Nos últimos tempos aconteceu uma coisa muito interessante, mas que foi pouco comentada ao menos na minha bolha. Rodrigo Branco, empresário que vive em Orlando dando vários VIPs para celebridades nacionais, foi condenado por racismo contra a médica e vencedora do BBB20 Thelma de Assis. Em um vídeo o empresário reconhece a culpa por seus atos, diz que não entrará com recurso e que já havia pago o valor que foi pedido na condenação, pede desculpas para os ofendidos e se diz aprendendo com os erros.
Assim que postou seu vídeo o empresário recebeu uma enxurrada de comentários solidarizando com ele incluindo de gente famosa. Todos dizendo coisas como “Que bom que você reconheceu que errou né? Meus parabéns por isso. ” Nisso eu fiquei pensando, como é bom ser branco, rico, padrão e hétero (talvez, não sei se ele é mesmo), o cara é super rico, o que gastou não deve fazer cócegas no orçamento, vai lá, faz um vídeo dizendo que está arrependido e pronto, um monte de apoio.
Mas será que as vítimas recebem todo esse suporte quando denunciam o crime?
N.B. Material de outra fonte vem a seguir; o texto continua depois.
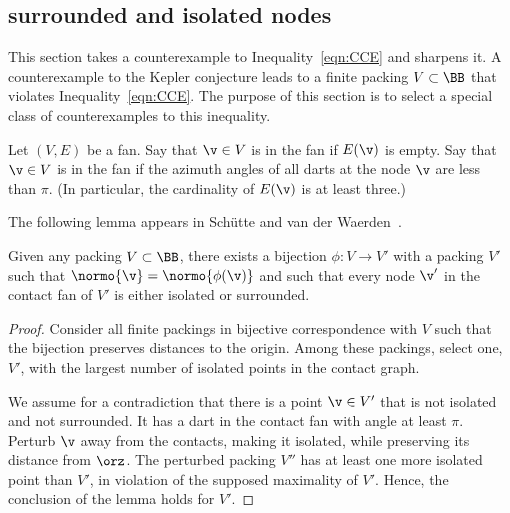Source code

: \subsection{surrounded and isolated nodes}

This section takes a counterexample to Inequality~\ref{eqn:CCE} and  sharpens it.
%
A counterexample to the Kepler conjecture leads to a finite packing
$V\subset \BB$ that violates Inequality~\ref{eqn:CCE}.  The
purpose of this section is to select a special class of
counterexamples to this inequality. 

\begin{definition}
  Let $(V,E)$ be a fan.  Say that $\v\in V$ is  in
  the fan if $E(\v)$ is empty.  Say that $\v\in V$ is
   in the fan if the azimuth angles of all darts
  at the node $\v$ are less than $\pi$.  (In particular, the
  cardinality of $E(\v)$ is at least three.)
\end{definition}
%
%
%
%
%
%

The following lemma appears in Sch\"utte and van der
Waerden~\cite{vanderWaerden:1951}.

\begin{lemma*}[]
\label{lemma:iso-surround}
Given any packing $V\subset \BB$,
there exists a bijection $\phi:V\to V'$ with a  packing $V'$ 
such that $\normo{\v} = \normo{\phi(\v)}$ and
such that every node $\v'$ in the contact fan of $V'$
is either isolated or surrounded.
\end{lemma*}
%
%
%

\begin{proof} Consider all finite packings in bijective correspondence
  with $V$ such that the bijection preserves distances to
  the origin.  Among these packings, select one, $V'$, with the largest
  number of isolated points in the contact graph.  

We assume for a contradiction that  there is a point
  $\v\in V'$ that is not isolated and not surrounded.  It  has a
  dart in the contact fan with angle at least $\pi$.  Perturb $\v$ away from the
  contacts, making it isolated, while preserving its distance from
  $\orz$.  The perturbed packing $V''$ has at least one more isolated point
  than $V'$, in violation of the supposed maximality of $V'$.
  Hence, the conclusion of the lemma holds for $V'$.
\end{proof}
Pensando por um minutinho a resposta é bem óbvia. Para ilustrar o meu ponto vou trazer aqui um filme chamado Savageland (2016). Na trama um imigrante ilegal chamado Francisco Salazar é acusado de chacinar uma pequena cidade do Arizona chamada de Sangre Del Cristo em apenas uma noite. A cidade que tinha apenas 57 moradores mostra um cenário apavorante, uma trilha de sangue e corpos destroçados para todo o lado. Vários corpos não puderam ser identificados, outros desapareçam sem qualquer sinal de onde estaria.
Salazar é preso quilômetros do local e então julgado. A acusação diz que Salazar não havia dito uma palavra desde que foi preso, mas graças ao repórter Lawrence Ross e o agente de fronteira Carlos Olivares a realidade vem à tona e não é NADA do que a polícia e o sistema judiciário apresentam como fatos.
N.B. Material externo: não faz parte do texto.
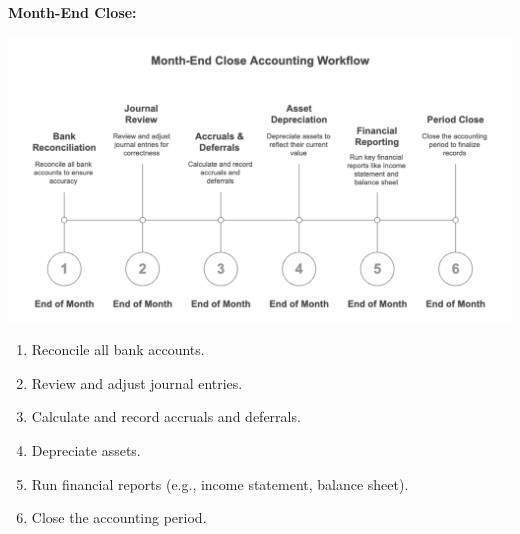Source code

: \documentclass[11pt,a4paper]{article}
\begin{document}
\newpage
\noindent\textbf{Month-End Close:}

\begin{center}
    \includegraphics[width=0.8\linewidth]{diagram/month_end_close.png}
\end{center}

\begin{enumerate}
    \item Reconcile all bank accounts.
    \item Review and adjust journal entries.
    \item Calculate and record accruals and deferrals.
    \item Depreciate assets.
    \item Run financial reports (e.g., income statement, balance sheet).
    \item Close the accounting period.
\end{enumerate}
\end{document}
Francisco, que tinha como principal hobby a fotografia, fotografou todo o terror do que ocorreu naquela noite. Além disso, a fita que foi engavetada pela justiça mostra Francisco narrando os horrores vividos por ele e pelos moradores de Sangre de Cristo.
Francisco é o alvo fácil. Imigrante ilegal, introvertido, e com hábitos estranhos de tirar fotos de bichos mortos e de crianças, filhas de uma família da qual era amigo íntimo, a polícia e principalmente uma grande parcela da população branca das cidades próximas, mesmo que a situação não faça sentido algum. Um homem franzino e com histórico negativo de violência simplesmente destroçou cerca de 57 pessoas, sumiu com alguns corpos e tudo isso em apenas UMA noite? A coisa piora quando se analisa o perfil de alguns dos mortos, homens maiores, mais fortes, armados e excelente atirando, mas que não conseguiram abater um homem de porte muito menor e armado de uma câmera fotográfica e uma picareta.
O mais interessante nesse filme é essa forte ligação com a realidade em que as figuras oprimidas quando denunciam crimes ou passam por situações de questionamento são rapidamente condenadas. Ou melhor ainda, gozam de suporte de todos quando não fazem nada mais que sua obrigação.
O racista pede desculpas e todos batem palmas, o padrão está namorando uma pessoa gorda, nosso obrigado senhor Padrão, você é realmente muito necessário para a comunidade. Nossa, olha o branco falando que racismo é errado, o hétero falando que homofobia é ruim, e todos os aplausos são dados para essas pessoas. Acho que o pior é que sinceramente, nada me tira da cabeça que certas figuras acham que MERECEM a atenção, o suporte e as glorias por fazer o mínimo e as vezes nem isso.
Homem que ajuda na casa não está fazendo mais que a obrigação.
Padrão/Magro que tem relações com pessoas gordas, seja romântica ou só sexual, também recebe benefícios da relação, as vezes só ele recebe inclusive, então não merece aplauso.
Branco que é antirracista, entenda, você faz isso pela comunidade, não para o seu ego.
E entendam uma coisa minoria, você pode até ter seu dia de população branca acusando Salazar, mas você N U N C A vai deixar de ser Salazar e um dia a sociedade vai te mostrar isso. Nesse momento é melhor que você esteja com os outros Salazar, porque ninguém tem obrigação de socorrer traidor da causa.